Scratch has a massive user base with over 33 million registered users and over 35 million projects shared across its platform to date. In supporting this wide audience, the Scratch team intends to put forward an environment with “low floors, high ceilings, and wide walls,” that is to say a low barrier of entry in which one has ample room to grow and pursue unique interests (Resnick et al. 2009). However, when it comes to music projects, we believe Scratch has limitations. In terms of easily coding and playing pre-recorded and user-created audio files, one finds low floors. However, for users wishing to create music through sequencing musical notes or with engaging sounds and instruments, they often can face high floors, low ceilings and narrow walls due to the complex numeric music mappings and mathematical representations, as well as data structures that limit musical expression.

In this work, we present and critique three major challenges with the implementation of music and sound blocks in Scratch 2.0. First, the functionality of music blocks is immediately accessible, but designed to play sounds at the level of “musical smalls” (i.e., the “atoms” or “phonemes” of music, such as an individual note, pitch, or duration) vs. “musical simples” (i.e., the “molecules” or “morphemes” of music, such as motives and phrases) (Bamberger and Hernandez 2000). Second, arising from Scratch’s bottom-up programming style (i.e., building music code block by block, and note by note from a blank screen), the act of realizing musical sequences is tedious requiring a deep mathematical understanding of music theory to (en)code music. Third, and perhaps most challenging to the end user for music, is a timing mechanism designed to privilege animation frame rates over audio sample-level accuracy. As illustrated by numerous Scratch projects and our own task breakdown, a user must take extra, often unintuitive steps to achieve adequate musical timing to implement basic musical tasks such as drums grooving together in time, or melodies in synchronization with harmony. For the balance of this article, we analyze the design constraints of the music and sound blocks, the user experience and implications of using them in the Scratch environment, and finally the quality of the audio they produce. We conclude with a preview of new music block design ideas that aim to better address music making and coding in the Scratch environment for musical and coding novices.

Music Functionality in Scratch 2.0

The music capabilities of Scratch 2.0 center around the Sound blocks (Figure 1)—audio primitives that enable users to trigger individual sounds, notes and rests, and to manipulate musical parameters such as tempo, volume and instrument timbre.

13 purple puzzle piece-shaped Scratch blocks arranged vertically. Blocks 1-3 correspond to audio files. Blocks 4-7 correspond to drums and pitches. Blocks 8-13 correspond to volume and tempo.
Figure 1. Blocks included in the Sound category in Scratch.

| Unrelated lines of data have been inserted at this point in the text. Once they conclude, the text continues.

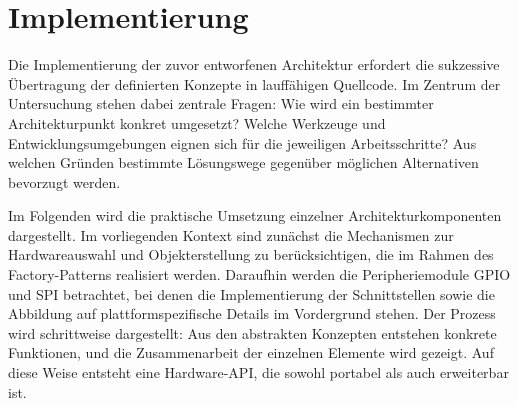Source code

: \section{Implementierung}
Die Implementierung der zuvor entworfenen Architektur erfordert die sukzessive Übertragung der definierten Konzepte in lauffähigen Quellcode. 
Im Zentrum der Untersuchung stehen dabei zentrale Fragen: 
Wie wird ein bestimmter Architekturpunkt konkret umgesetzt?  
Welche Werkzeuge und Entwicklungsumgebungen eignen sich für die jeweiligen Arbeitsschritte? 
Aus welchen Gründen bestimmte Lösungswege gegenüber möglichen Alternativen bevorzugt werden.


Im Folgenden wird die praktische Umsetzung einzelner Architekturkomponenten dargestellt.
 Im vorliegenden Kontext sind zunächst die Mechanismen zur Hardwareauswahl und Objekterstellung zu berücksichtigen, die im Rahmen des Factory-Patterns realisiert werden. 
 Daraufhin werden die Peripheriemodule GPIO und SPI betrachtet, bei denen die Implementierung der Schnittstellen sowie die Abbildung auf plattformspezifische Details im Vordergrund stehen. 
Der Prozess wird schrittweise dargestellt: Aus den abstrakten Konzepten entstehen konkrete Funktionen, und die Zusammenarbeit der einzelnen Elemente wird gezeigt. Auf diese Weise entsteht eine Hardware-API, die sowohl portabel als auch erweiterbar ist.
 
%
%
%
%
%

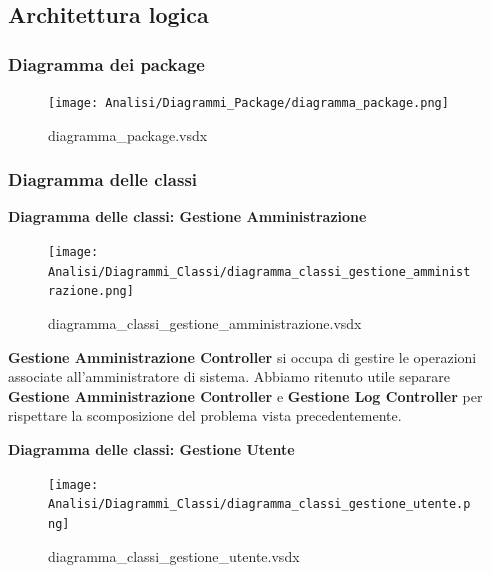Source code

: \documentclass[a4paper]{article}
\begin{document}
\newpage

\subsection{Architettura logica}

\subsubsection{Diagramma dei package}


\begin{figure}[H]
    \texttt{[image: Analisi/Diagrammi\_Package/diagramma\_package.png]}
    \centering
    \caption{diagramma\_package.vsdx}
\end{figure}

\newpage

\subsubsection{Diagramma delle classi}

\textbf{Diagramma delle classi: Gestione Amministrazione}

\begin{figure}[H]
    \texttt{[image: Analisi/Diagrammi\_Classi/diagramma\_classi\_gestione\_amministrazione.png]}
    \centering
    \caption{diagramma\_classi\_gestione\_amministrazione.vsdx}
\end{figure}

\textbf{Gestione Amministrazione Controller} si occupa di gestire le operazioni associate all'amministratore di sistema. Abbiamo ritenuto utile separare \textbf{Gestione Amministrazione Controller} e \textbf{Gestione Log Controller} per rispettare la scomposizione del problema vista precedentemente.

\newpage

\textbf{Diagramma delle classi: Gestione Utente}


\begin{figure}[H]
    \texttt{[image: Analisi/Diagrammi\_Classi/diagramma\_classi\_gestione\_utente.png]}
    \centering
    \caption{diagramma\_classi\_gestione\_utente.vsdx}
\end{figure}
\end{document}
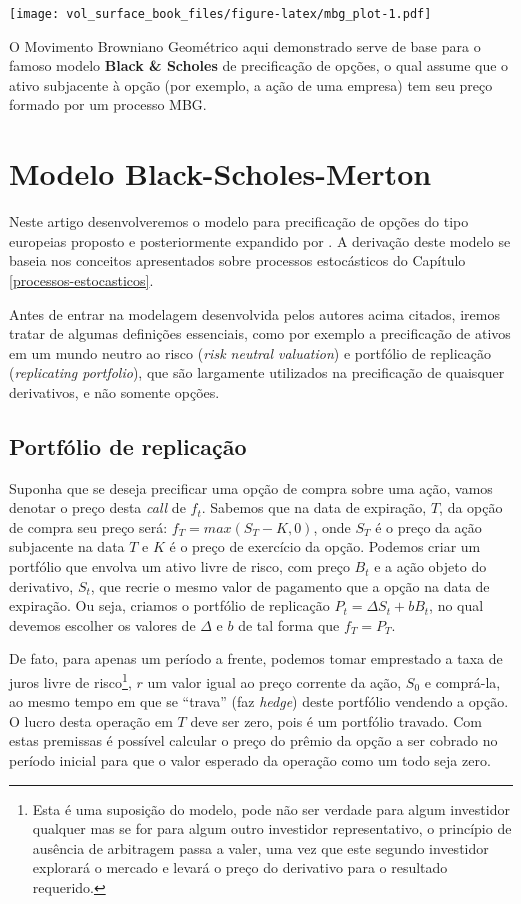\documentclass[]{book}
\let\rmarkdownfootnote\footnote%
\def\footnote{\protect\rmarkdownfootnote}
\begin{document}
\texttt{[image: vol\_surface\_book\_files/figure-latex/mbg\_plot-1.pdf]}

O Movimento Browniano Geométrico aqui demonstrado serve de base para o
famoso modelo \textbf{Black \& Scholes} de precificação de opções, o
qual assume que o ativo subjacente à opção (por exemplo, a ação de uma
empresa) tem seu preço formado por um processo MBG.

\hypertarget{bsm}{\chapter{Modelo Black-Scholes-Merton}\label{bsm}}

Neste artigo desenvolveremos o modelo para precificação de opções do
tipo europeias proposto \citet{Black1973} e posteriormente expandido por
\citet{Merton1976}. A derivação deste modelo se baseia nos conceitos
apresentados sobre processos estocásticos do Capítulo
\ref{processos-estocasticos}.

Antes de entrar na modelagem desenvolvida pelos autores acima citados,
iremos tratar de algumas definições essenciais, como por exemplo a
precificação de ativos em um mundo neutro ao risco (\emph{risk neutral
valuation}) e portfólio de replicação (\emph{replicating portfolio}),
que são largamente utilizados na precificação de quaisquer derivativos,
e não somente opções.

\section{Portfólio de replicação}\label{portfolio-de-replicacao}

Suponha que se deseja precificar uma opção de compra sobre uma ação,
vamos denotar o preço desta \emph{call} de \(f_t\). Sabemos que na data
de expiração, \(T\), da opção de compra seu preço será:
\(f_T=max(S_T - K, 0)\), onde \(S_T\) é o preço da ação subjacente na
data \(T\) e \(K\) é o preço de exercício da opção. Podemos criar um
portfólio que envolva um ativo livre de risco, com preço \(B_t\) e a
ação objeto do derivativo, \(S_t\), que recrie o mesmo valor de
pagamento que a opção na data de expiração. Ou seja, criamos o portfólio
de replicação \(P_t=\Delta S_t + b B_t\), no qual devemos escolher os
valores de \(\Delta\) e \(b\) de tal forma que \(f_T = P_T\).

De fato, para apenas um período a frente, podemos tomar emprestado a
taxa de juros livre de risco\footnote{Esta é uma suposição do modelo,
  pode não ser verdade para algum investidor qualquer mas se for para
  algum outro investidor representativo, o princípio de ausência de
  arbitragem passa a valer, uma vez que este segundo investidor
  explorará o mercado e levará o preço do derivativo para o resultado
  requerido.}, \(r\) um valor igual ao preço corrente da ação, \(S_0\) e
comprá-la, ao mesmo tempo em que se ``trava'' (faz \emph{hedge}) deste
portfólio vendendo a opção. O lucro desta operação em \(T\) deve ser
zero, pois é um portfólio travado. Com estas premissas é possível
calcular o preço do prêmio da opção a ser cobrado no período inicial
para que o valor esperado da operação como um todo seja zero.
\end{document}
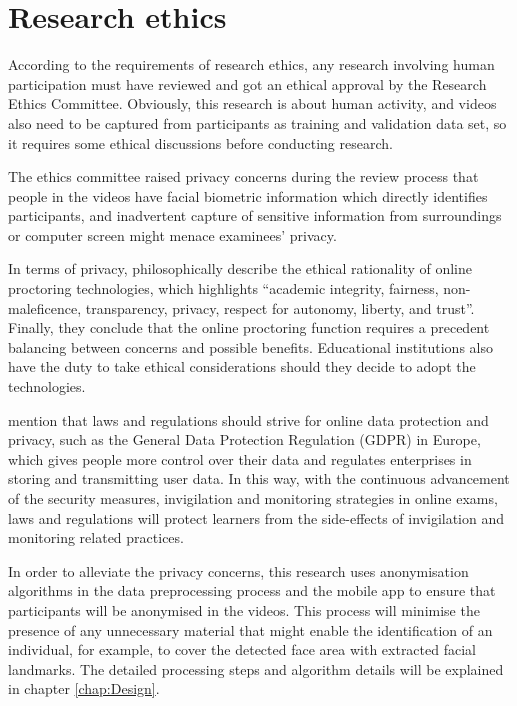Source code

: \section{Research ethics}
\label{sec:Research ethics}
According to the requirements of research ethics, any research involving human participation must have reviewed and got an ethical approval by the Research Ethics Committee.
Obviously, this research is about human activity, and videos also need to be captured from participants as training and validation data set, so it requires some ethical discussions before conducting research.

The ethics committee raised privacy concerns during the review process that people in the videos have facial biometric information which directly identifies participants, and inadvertent capture of sensitive information from surroundings or computer screen might menace examinees' privacy.

In terms of privacy, \citet{coghlan2020good} philosophically describe the ethical rationality of online proctoring technologies, which highlights ``academic integrity, fairness, non-maleficence, transparency, privacy, respect for autonomy, liberty, and trust''.
Finally, they conclude that the online proctoring function requires a precedent balancing between concerns and possible benefits.
Educational institutions also have the duty to take ethical considerations should they decide to adopt the technologies.

\citet{bozkurt2020education} mention that laws and regulations should strive for online data protection and privacy, such as the General Data Protection Regulation (GDPR) in Europe, which gives people more control over their data and regulates enterprises in storing and transmitting user data.
In this way, with the continuous advancement of the security measures, invigilation and monitoring strategies in online exams, laws and regulations will protect learners from the side-effects of invigilation and monitoring related practices.

In order to alleviate the privacy concerns, this research uses anonymisation algorithms in the data preprocessing process and the mobile app to ensure that participants will be anonymised in the videos.
This process will minimise the presence of any unnecessary material that might enable the identification of an individual, for example, to cover the detected face area with extracted facial landmarks.
The detailed processing steps and algorithm details will be explained in chapter \ref{chap:Design}.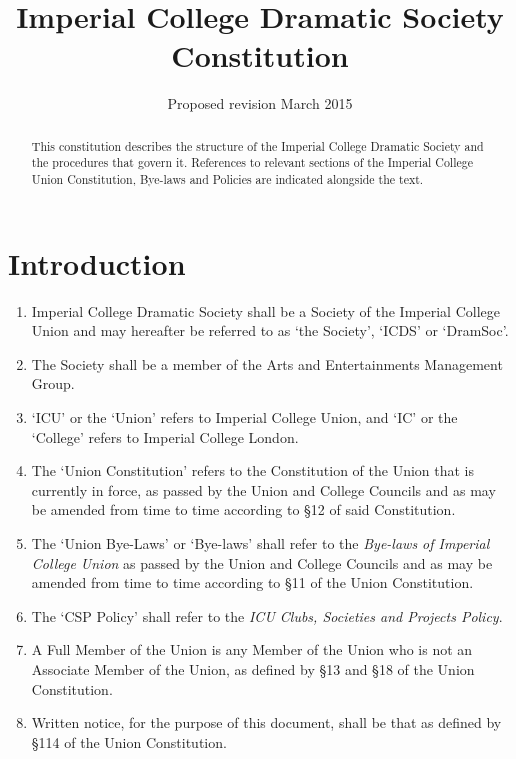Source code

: \documentclass[a4paper]{tufte-handout}
\title{Imperial College Dramatic Society Constitution}
\date{Proposed revision March 2015}
\newcommand{\policyOffset}{12pt}
\newcommand{\policyCspp}[2][\policyOffset]{\marginnote[#1]{\textsc{CSP Policy \S#2}}}
\begin{document}
\maketitle

\begin{fullwidth}
\itshape

\begin{abstract}
This constitution describes the structure of the Imperial College Dramatic Society and the procedures that govern it.
References to relevant sections of the Imperial College Union Constitution, Bye-laws and Policies are indicated alongside the text.
\end{abstract}
\end{fullwidth}

\hdashrule{15cm}{1.1pt}{1.1pt}

\section{Introduction}
\begin{enumerate}
    \item Imperial College Dramatic Society shall be a Society of the Imperial College Union and may hereafter be referred to as `the Society', `ICDS' or `DramSoc'.
    \item \policyCspp{33} The Society shall be a member of the Arts and Entertainments Management Group.
    \item `ICU' or the `Union' refers to Imperial College Union, and `IC' or the `College' refers to Imperial College London.
    \item The `Union Constitution' refers to the Constitution of the Union that is currently in force, as passed by the Union and College Councils and as may be amended from time to time according to \S12 of said Constitution.
    \item The `Union Bye-Laws' or `Bye-laws' shall refer to the \textit{Bye-laws of Imperial College Union} as passed by the Union and College Councils and as may be amended from time to time according to \S11 of the Union Constitution.
    \item The `CSP Policy' shall refer to the \textit{ICU Clubs, Societies and Projects Policy}.
    \item A Full Member of the Union is any Member of the Union who is not an Associate Member of the Union, as defined by \S13 and \S18 of the Union Constitution.
    \item Written notice, for the purpose of this document, shall be that as defined by \S114 of the Union Constitution.
\end{enumerate}
\end{document}
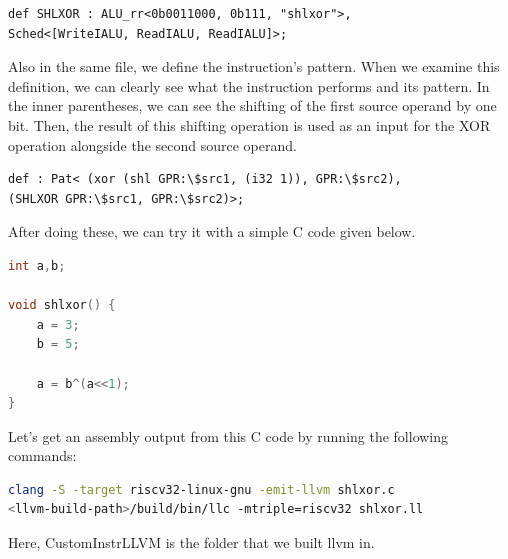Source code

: \begin{lstlisting}
def SHLXOR : ALU_rr<0b0011000, 0b111, "shlxor">,
Sched<[WriteIALU, ReadIALU, ReadIALU]>;
\end{lstlisting}

Also in the same file, we define the instruction’s pattern. When we examine this definition, we can clearly see what the instruction performs and its pattern. In the inner parentheses, we can see the shifting of the first source operand by one bit. Then, the result of this shifting operation is used as an input for the XOR operation alongside the second source operand.

\begin{lstlisting}
def : Pat< (xor (shl GPR:\$src1, (i32 1)), GPR:\$src2),
(SHLXOR GPR:\$src1, GPR:\$src2)>;
\end{lstlisting}

After doing these, we can try it with a simple C code given below. 

\begin{lstlisting}[language=C++]
int a,b;

void shlxor() {
	a = 3;
	b = 5;
		
	a = b^(a<<1);
}
\end{lstlisting}

Let’s get an assembly output from this C code by running the following commands:

\begin{lstlisting}[language=Bash]
clang -S -target riscv32-linux-gnu -emit-llvm shlxor.c
<llvm-build-path>/build/bin/llc -mtriple=riscv32 shlxor.ll
\end{lstlisting}


Here, CustomInstrLLVM is the folder that we built llvm in.

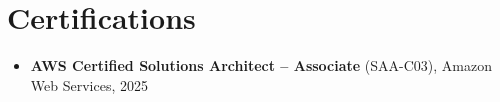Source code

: \documentclass[11pt,a4paper,sans]{moderncv}
\begin{document}

\section{Certifications}
\vspace{1pt}
\begin{itemize}
\item{\textbf{AWS Certified Solutions Architect -- Associate} (SAA-C03), Amazon Web Services, 2025}
\end{itemize}

\end{document}
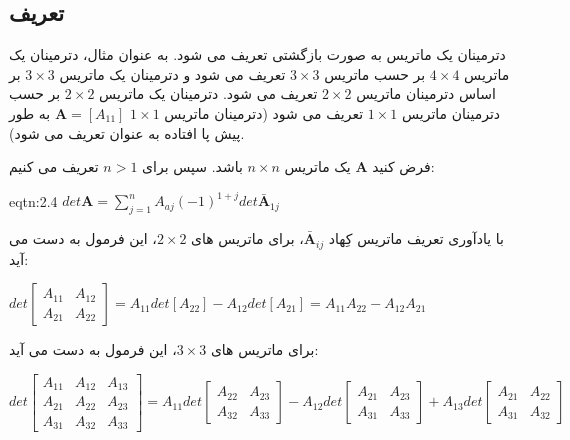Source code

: \subsection{\textbf{تعریف}}
{
    \Large
    \begin{spacing}{1.5}
        دترمینان یک ماتریس به صورت بازگشتی تعریف می شود.
        به عنوان مثال، دترمینان یک ماتریس $4\times 4$ بر حسب ماتریس $3\times 3$ تعریف می شود و دترمینان یک ماتریس $3\times 3$ بر اساس دترمینان ماتریس $2\times 2$ تعریف می شود.
        دترمینان یک ماتریس $2\times 2$ بر حسب دترمینان ماتریس $1\times 1$ تعریف می شود
        (دترمینان ماتریس $1\times 1$ $\textbf{A}=[A_{11}]$ به طور پیش پا افتاده به عنوان  تعریف می شود).

        فرض کنید $\textbf{A}$ یک ماتریس $n\times n$ باشد. سپس برای $n>1$ تعریف می کنیم:

        \begin{eqtn}{eqtn:2.4}
            \centering
            $det\textbf{A}=\sum\limits_{j=1}^{n}A_{aj}(-1)^{1+j}det\bar{\textbf{A}}_{1j}$
        \end{eqtn}

        با یادآوری تعریف ماتریس کِهاد $\bar{\textbf{A}}_{ij}$، برای ماتریس های $2\times 2$، این فرمول به دست می آید:

        \begin{center}
            $det\begin{bmatrix}
                    A_{11} & A_{12} \\
                    A_{21} & A_{22}
            \end{bmatrix}=A_{11}det[A_{22}]-A_{12}det[A_{21}]=A_{11}A_{22}-A_{12}A_{21}$
        \end{center}

        برای ماتریس های $3\times 3$، این فرمول به دست می آید:

        \begin{center}
            $det\begin{bmatrix}
                    A_{11} & A_{12} & A_{13} \\
                    A_{21} & A_{22} & A_{23} \\
                    A_{31} & A_{32} & A_{33}
            \end{bmatrix}=A_{11}det\begin{bmatrix}
                                       A_{22} & A_{23} \\
                                       A_{32} & A_{33}
            \end{bmatrix}-A_{12}det\begin{bmatrix}
                                       A_{21} & A_{23} \\
                                       A_{31} & A_{33}
            \end{bmatrix}+A_{13}det\begin{bmatrix}
                                       A_{21} & A_{22} \\
                                       A_{31} & A_{32}
            \end{bmatrix}$
        \end{center}


\end{spacing}}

Scratch makes the first steps in crafting sounds and music at the computer easy and accessible. Unlike many audio programming languages, it provides a learner immediate audio feedback with a single block of code that can be clicked and activated at any point. Other music coding environments often require more complex structures to play a sound, including instantiating a new instrument, locating and loading a sample, and turning audio output on or running the program before producing a result (Figure 2).

Three screenshots of code side by side. Left: a single Scratch block with the text 'play sound meow.' Center: four grey Max MSP blocks. Right: two lines of Javascript code.
Figure 2. Playing a sound “meow” in Scratch (left) uses only one block. It is more complex in Max/MSP (center) and Tone.js (right).

Scratch supports three types of audio playback—sounds (audio files), MIDI drums, and MIDI pitched instruments. A library of free audio files is included in the Scratch environment, and sounds are linked intuitively to relevant sprites (e.g. when the Scratch cat is chosen, its default sound option is “meow”). Users can easily upload and record new sounds by clicking on the “sounds” tab. General parameters such as instrument, tempo, and volume, are set locally for each sprite.

Unfortunately, the three types of audio playback in Scratch lack consistency. In the design of novice programming languages, consistency means, “the language should be self-consistent, and its rules should be uniform” (Pane and Meyers 1996, 55). Setting a tempo affects pitched instruments and drums, but not audio files (e.g., sounds). This makes sense for games and animations where strict rhythmic timing is unnecessary, e.g. characters communicating with each other. But if a user wanted to load in their own musical sounds to create a sampler, they would need to use a combination of “play sound” blocks and “rest” blocks to emulate tempo. The syntax “play sound until done” is also confusing to new learners and unique to sound playback. Really this line means “do not move on until the sound has finished” and results in timing derived from the current sound’s length.[3]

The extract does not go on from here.